The psychological history of Mlle. Smith and her automatisms is naturally divided into two separate periods by the important fact of her initiation into spiritism at the beginning of 1892. Before that time, not suspecting the possibility of voluntary communication with the world of disincarnate spirits, she naturally manifested nothing more than a few spontaneous phenomena, the first flutterings of her mediumistic faculties which still lay dormant, the exact nature and progress of which it would be interesting to know in detail; unfortunately, in the absence of written documents concerning that pre-spiritistic period, we are confined to the statements of Hélène and her parents in regard to it, and the untrustworthiness of the memory in connection with events of a remote past is only too well known.

The spiritistic period, on the contrary, extending over the last seven years, and infinitely more fertile in artificially promoted (e.g., the seances) as well as in spontaneous manifestations, is much better known to us; but in order to comprehend it intelligently, it is necessary first to pass in review the few facts which we have been able to gather relating to the pre-spiritistic period—that is to say, the childhood and youth of Mlle. Smith. That will be the subject of this chapter.

Mlle. Smith has lived in Geneva since her infancy. After attending school, she entered as an apprentice, at the age of fifteen, a large commercial house, where, as I have already stated, she still remains, and where, little by little, she has risen to a very responsible position. Her father, a merchant, was a Hungarian, and possessed a remarkable facility for languages, which is of interest to us in presence of the phenomena of glossolalia, a subject which will be discussed hereafter. Her mother is a Genevese. Both enjoyed excellent health and attained a venerable old age. Hélène had a younger sister who died in early childhood, and two brothers older than herself, who are now fathers of families and established abroad, where they have had successful business careers.

I am not aware that M. Smith, who was a man of positive character, ever displayed any phenomena of automatisms. Mme. Smith, however, as well as her grandmother, has experienced several thoroughly characteristic phenomena of that kind, and one, at least, of Hélène’s brothers, it appears, could easily have become a good medium.
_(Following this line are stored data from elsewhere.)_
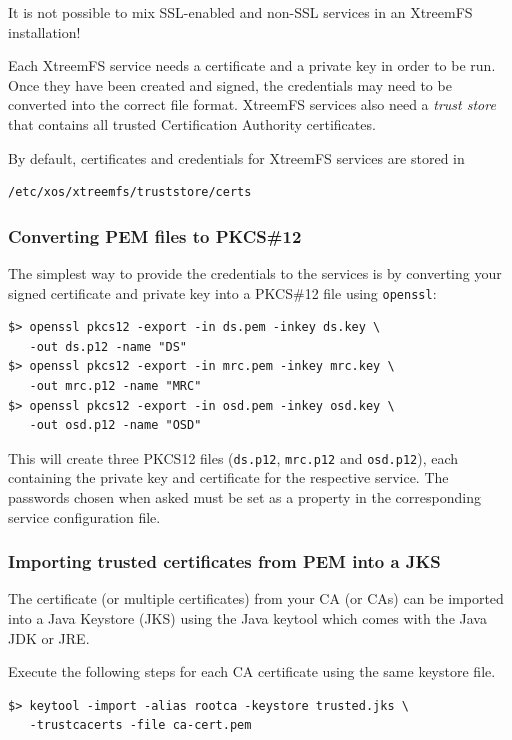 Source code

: \documentclass[a4paper,10pt]{book}
\begin{document}
It is not possible to mix SSL-enabled and non-SSL services in an XtreemFS installation!

Each XtreemFS service needs a certificate and a private key in order to be run. Once they have been created and signed, the credentials may need to be converted into the correct file format. XtreemFS services also need a \textit{trust store} that contains all trusted Certification Authority certificates.

By default, certificates and credentials for XtreemFS services are stored in
\begin{verbatim}
/etc/xos/xtreemfs/truststore/certs
\end{verbatim}


\subsubsection{Converting PEM files to PKCS\#12}
The simplest way to provide the credentials to the services is by converting your signed certificate and private key into a PKCS\#12 file using \texttt{openssl}:


\begin{verbatim}
$> openssl pkcs12 -export -in ds.pem -inkey ds.key \
   -out ds.p12 -name "DS"
$> openssl pkcs12 -export -in mrc.pem -inkey mrc.key \
   -out mrc.p12 -name "MRC"
$> openssl pkcs12 -export -in osd.pem -inkey osd.key \
   -out osd.p12 -name "OSD"
\end{verbatim}


This will create three PKCS12 files (\texttt{ds.p12}, \texttt{mrc.p12} and \texttt{osd.p12}), each containing the private key and certificate for the respective service. The passwords chosen when asked must be set as a property in the corresponding service configuration file.



\subsubsection{Importing trusted certificates from PEM into a JKS}

The certificate (or multiple certificates) from your CA (or CAs) can be imported into a Java Keystore (JKS)  using the Java keytool which comes with the Java JDK or JRE.

Execute the following steps for each CA certificate using the same keystore file.


\begin{verbatim}
$> keytool -import -alias rootca -keystore trusted.jks \
   -trustcacerts -file ca-cert.pem
\end{verbatim}
\end{document}
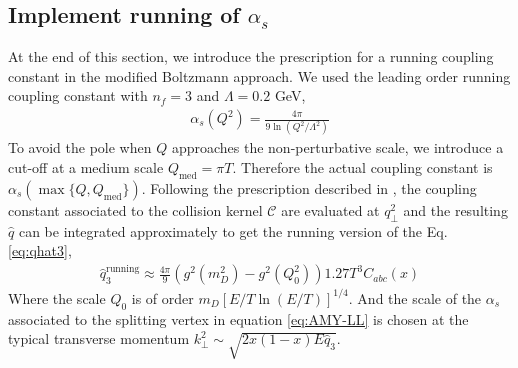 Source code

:\documentclass[aps, prc, reprint, amsmath, groupedaddress, nofootinbib]{revtex4-1}
\begin{document}
\subsection{Implement running of $\alpha_s$}\label{section:running}
At the end of this section, we introduce the prescription for a running coupling constant in the modified Boltzmann approach.
We used the leading order running coupling constant with $n_f = 3$ and $\Lambda = 0.2$ GeV, 
\begin{eqnarray}
\alpha_s(Q^2) = \frac{4\pi}{9\ln\left(Q^2/\Lambda^2\right)}
\end{eqnarray}
To avoid the pole when $Q$ approaches the non-perturbative scale, we introduce a cut-off at a medium scale $Q_{\textrm{med}} = \pi T$. 
Therefore the actual coupling constant is $\alpha_s(\max\{Q, Q_{\textrm{med}}\})$.
Following the prescription described in \cite{Arnold:2008zu}, the coupling constant associated to the collision kernel $\mathcal{C}$ are evaluated at $q_\perp^2$ and the resulting $\hat{q}$ can be integrated approximately to get the running version of the Eq. \ref{eq:qhat3},
\begin{eqnarray}
\hat{q}_3^{\textrm{running}} \approx \frac{4\pi}{9}\left(g^2(m_D^2) - g^2(Q_0^2)\right) 1.27 T^3 C_{abc}(x)
\label{eq:q3running}
\end{eqnarray}
Where the scale $Q_0$ is of order $m_D [E/T \ln(E/T)]^{1/4}$.
And the scale of the $\alpha_s$ associated to the splitting  vertex in equation \ref{eq:AMY-LL} is chosen at the typical transverse momentum $k_\perp^2 \sim \sqrt{2x(1-x)E\hat{q}_3}$.
\end{document}
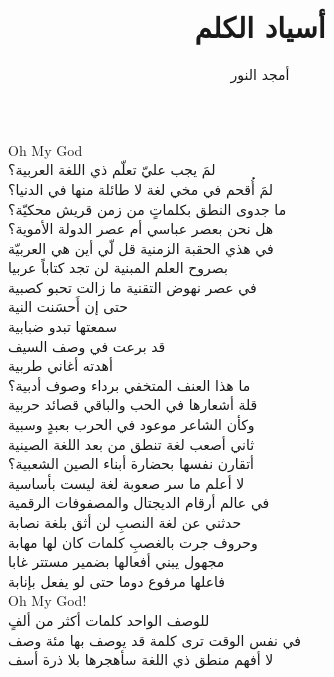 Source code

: \documentclass[letterpaper,12pt]{article}
\begin{document}
\title{\textbf{\Large \textarabic{أسياد الكلم}}}
\author{\textarabic{أمجد النور}}
\date{}
\maketitle


\begin{tcolorbox}[colback=boxcolor,colframe=headercolor,title=\textbf{Stanza 1},breakable]
Oh My God \\
\textarabic{
لمَ يجب عليّ تعلّم ذي اللغة العربية؟ \\
لمَ أُقحم في مخي لغة لا طائلة منها في الدنيا؟ \\
ما جدوى النطق بكلماتٍ من زمن قريش محكيّة؟ \\
هل نحن بعصر عباسي أم عصر الدولة الأموية؟ \\
في هذي الحقبة الزمنية قل لّي أين هي العربيّة \\
بصروح العلم المبنية لن تجد كتاباً عربيا \\
في عصر نهوض التقنية ما زالت تحبو كصبية \\
حتى إن أَحسَنت النية \\
سمعتها تبدو ضبابية \\
قد برعت في وصف السيف \\
أهدته أغاني طربية \\
ما هذا العنف المتخفي برداء وصوف أدبية؟ \\
قلة أشعارها في الحب والباقي قصائد حربية \\
وكأن الشاعر موعود في الحرب بعبدٍ وسبية \\
ثاني أصعب لغة تنطق من بعد اللغة الصينية \\
أتقارن نفسها بحضارة أبناء الصين الشعبية؟ \\
لا أعلم ما سر صعوبة لغة ليست بأساسية \\
في عالم أرقام الديجتال والمصفوفات الرقمية \\
حدثني عن لغة النصبِ لن أثق بلغة نصابة \\
وحروف جرت بالغصبِ كلمات كان لها مهابة \\
مجهول يبني أفعالها بضمير مستتر غابا \\
فاعلها مرفوع دوما حتى لو يفعل بإنابة \\
}
Oh My God! \\
\textarabic{
للوصف الواحد كلمات أكثر من ألفٍ \\
في نفس الوقت ترى كلمة قد يوصف بها مئة وصف \\
لا أفهم منطق ذي اللغة سأهجرها بلا ذرة أسف \\
}
\end{tcolorbox}
\end{document}
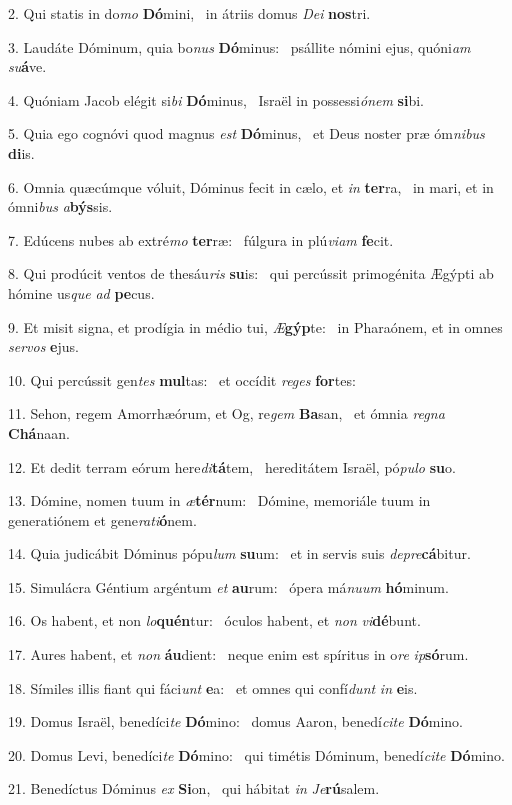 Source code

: 2. Qui statis in do\textit{mo} \textbf{Dó}mini, \ast\  in átriis domus \textit{De}\textit{i} \textbf{nos}tri.\

3. Laudáte Dóminum, quia bo\textit{nus} \textbf{Dó}minus: \ast\  psállite nómini ejus, quóni\textit{am} \textit{su}\textbf{á}ve.\

4. Quóniam Jacob elégit si\textit{bi} \textbf{Dó}minus, \ast\  Israël in possessi\textit{ó}\textit{nem} \textbf{si}bi.\

5. Quia ego cognóvi quod magnus \textit{est} \textbf{Dó}minus, \ast\  et Deus noster præ óm\textit{ni}\textit{bus} \textbf{di}is.\

6. Omnia quæcúmque vóluit, Dóminus fecit in cælo, et \textit{in} \textbf{ter}ra, \ast\  in mari, et in ómni\textit{bus} \textit{a}\textbf{býs}sis.\

7. Edúcens nubes ab extré\textit{mo} \textbf{ter}ræ: \ast\  fúlgura in plú\textit{vi}\textit{am} \textbf{fe}cit.\

8. Qui prodúcit ventos de thesáu\textit{ris} \textbf{su}is: \ast\  qui percússit primogénita Ægýpti ab hómine us\textit{que} \textit{ad} \textbf{pe}cus.\

9. Et misit signa, et prodígia in médio tui, \textit{Æ}\textbf{gýp}te: \ast\  in Pharaónem, et in omnes \textit{ser}\textit{vos} \textbf{e}jus.\

10. Qui percússit gen\textit{tes} \textbf{mul}tas: \ast\  et occídit \textit{re}\textit{ges} \textbf{for}tes:\

11. Sehon, regem Amorrhæórum, et Og, re\textit{gem} \textbf{Ba}san, \ast\  et ómnia \textit{re}\textit{gna} \textbf{Chá}naan.\

12. Et dedit terram eórum here\textit{di}\textbf{tá}tem, \ast\  hereditátem Israël, pó\textit{pu}\textit{lo} \textbf{su}o.\

13. Dómine, nomen tuum in \textit{æ}\textbf{tér}num: \ast\  Dómine, memoriále tuum in generatiónem et gene\textit{ra}\textit{ti}\textbf{ó}nem.\

14. Quia judicábit Dóminus pópu\textit{lum} \textbf{su}um: \ast\  et in servis suis \textit{de}\textit{pre}\textbf{cá}bitur.\

15. Simulácra Géntium argéntum \textit{et} \textbf{au}rum: \ast\  ópera má\textit{nu}\textit{um} \textbf{hó}minum.\

16. Os habent, et non \textit{lo}\textbf{quén}tur: \ast\  óculos habent, et \textit{non} \textit{vi}\textbf{dé}bunt.\

17. Aures habent, et \textit{non} \textbf{áu}dient: \ast\  neque enim est spíritus in o\textit{re} \textit{ip}\textbf{só}rum.\

18. Símiles illis fiant qui fáci\textit{unt} \textbf{e}a: \ast\  et omnes qui confí\textit{dunt} \textit{in} \textbf{e}is.\

19. Domus Israël, benedíci\textit{te} \textbf{Dó}mino: \ast\  domus Aaron, benedí\textit{ci}\textit{te} \textbf{Dó}mino.\

20. Domus Levi, benedíci\textit{te} \textbf{Dó}mino: \ast\  qui timétis Dóminum, benedí\textit{ci}\textit{te} \textbf{Dó}mino.\

21. Benedíctus Dóminus \textit{ex} \textbf{Si}on, \ast\  qui hábitat \textit{in} \textit{Je}\textbf{rú}salem.\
This is another instance of the distinctly hereditary tendency of mediumistic faculties.

M. Smith, a man of active and enterprising character, died quite suddenly, probably of an embolism, at the age of seventy-five years. He had left Hungary in his youth, and finally established himself at Geneva, after having travelled extensively in Italy and Algiers, where he remained for several years. He spoke fluently Hungarian, German, French, Italian, and Spanish, understood English fairly well, and also knew Latin and a little Greek. It would seem that his daughter has inherited these linguistic aptitudes, but only in a latent and subliminal manner, for she has always detested the study of languages, and rebelled against learning German, in which she took lessons for three years.